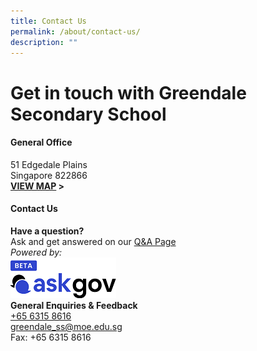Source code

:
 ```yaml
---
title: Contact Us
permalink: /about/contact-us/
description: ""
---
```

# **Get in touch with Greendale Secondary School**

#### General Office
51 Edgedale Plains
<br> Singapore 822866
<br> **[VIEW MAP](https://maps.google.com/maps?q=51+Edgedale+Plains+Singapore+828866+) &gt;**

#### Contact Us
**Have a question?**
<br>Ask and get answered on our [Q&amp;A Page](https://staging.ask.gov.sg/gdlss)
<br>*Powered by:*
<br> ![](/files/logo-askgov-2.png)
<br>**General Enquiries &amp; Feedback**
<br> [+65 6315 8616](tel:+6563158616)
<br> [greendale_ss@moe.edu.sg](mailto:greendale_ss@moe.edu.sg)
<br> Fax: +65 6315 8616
········
Retype the full listing above precisely. Exclude each picture you find in it.

== Written response ==
Source code

:
 ```yaml
---
title: Contact Us
permalink: /about/contact-us/
description: ""
---
```

# **Get in touch with Greendale Secondary School**

#### General Office
51 Edgedale Plains
<br> Singapore 822866
<br> **[VIEW MAP](https://maps.google.com/maps?q=51+Edgedale+Plains+Singapore+828866+) &gt;**

#### Contact Us
**Have a question?**
<br>Ask and get answered on our [Q&amp;A Page](https://staging.ask.gov.sg/gdlss)
<br>*Powered by:*
<br> ![](/files/logo-askgov-2.png)
<br>**General Enquiries &amp; Feedback**
<br> [+65 6315 8616](tel:+6563158616)
<br> [greendale_ss@moe.edu.sg](mailto:greendale_ss@moe.edu.sg)
<br> Fax: +65 6315 8616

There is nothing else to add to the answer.